» **Data shown**:
******************************
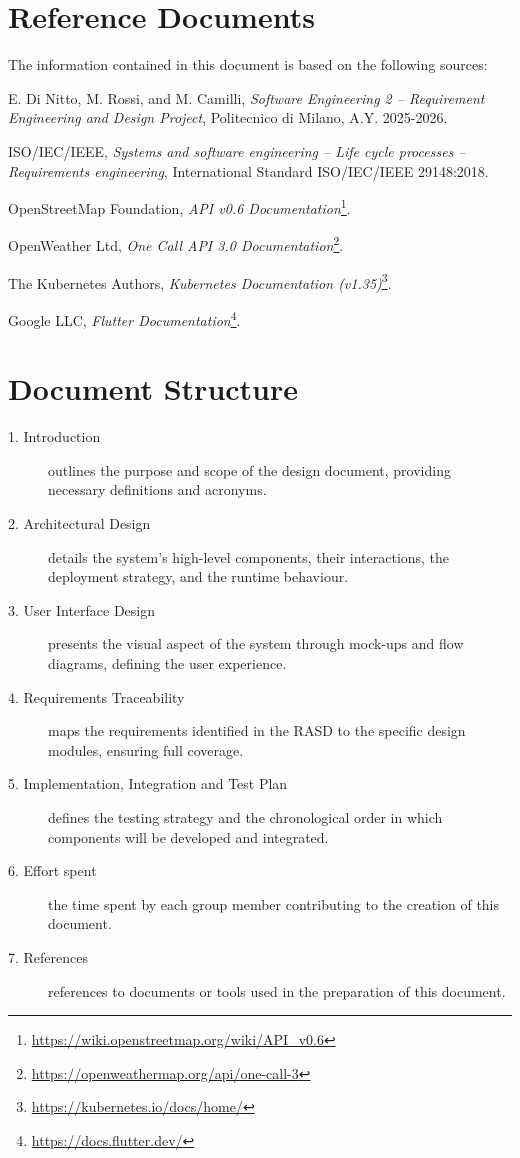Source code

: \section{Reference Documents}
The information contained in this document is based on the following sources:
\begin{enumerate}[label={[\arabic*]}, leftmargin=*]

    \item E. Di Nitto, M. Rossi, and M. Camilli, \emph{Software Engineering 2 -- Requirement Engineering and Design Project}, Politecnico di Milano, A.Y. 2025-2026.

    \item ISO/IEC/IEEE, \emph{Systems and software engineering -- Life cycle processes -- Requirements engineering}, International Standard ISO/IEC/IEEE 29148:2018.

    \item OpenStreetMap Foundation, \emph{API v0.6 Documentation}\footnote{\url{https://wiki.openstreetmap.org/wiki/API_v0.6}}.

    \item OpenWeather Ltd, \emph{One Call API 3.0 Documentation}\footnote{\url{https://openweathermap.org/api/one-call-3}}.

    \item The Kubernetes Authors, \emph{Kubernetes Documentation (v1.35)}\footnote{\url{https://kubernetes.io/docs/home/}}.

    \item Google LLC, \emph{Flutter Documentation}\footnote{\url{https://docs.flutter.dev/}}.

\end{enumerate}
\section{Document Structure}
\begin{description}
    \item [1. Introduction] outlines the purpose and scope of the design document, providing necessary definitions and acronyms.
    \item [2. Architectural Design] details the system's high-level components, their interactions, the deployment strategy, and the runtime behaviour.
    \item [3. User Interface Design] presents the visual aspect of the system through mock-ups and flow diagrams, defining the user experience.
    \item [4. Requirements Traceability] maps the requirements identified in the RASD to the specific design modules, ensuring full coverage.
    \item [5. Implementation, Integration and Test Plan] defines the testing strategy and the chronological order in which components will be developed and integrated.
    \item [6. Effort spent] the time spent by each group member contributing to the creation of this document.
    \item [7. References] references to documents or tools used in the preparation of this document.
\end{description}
******************************
» **Assignment**:
Respond with only the number of lines above that include the string "strategy".

» **Answer area**:
2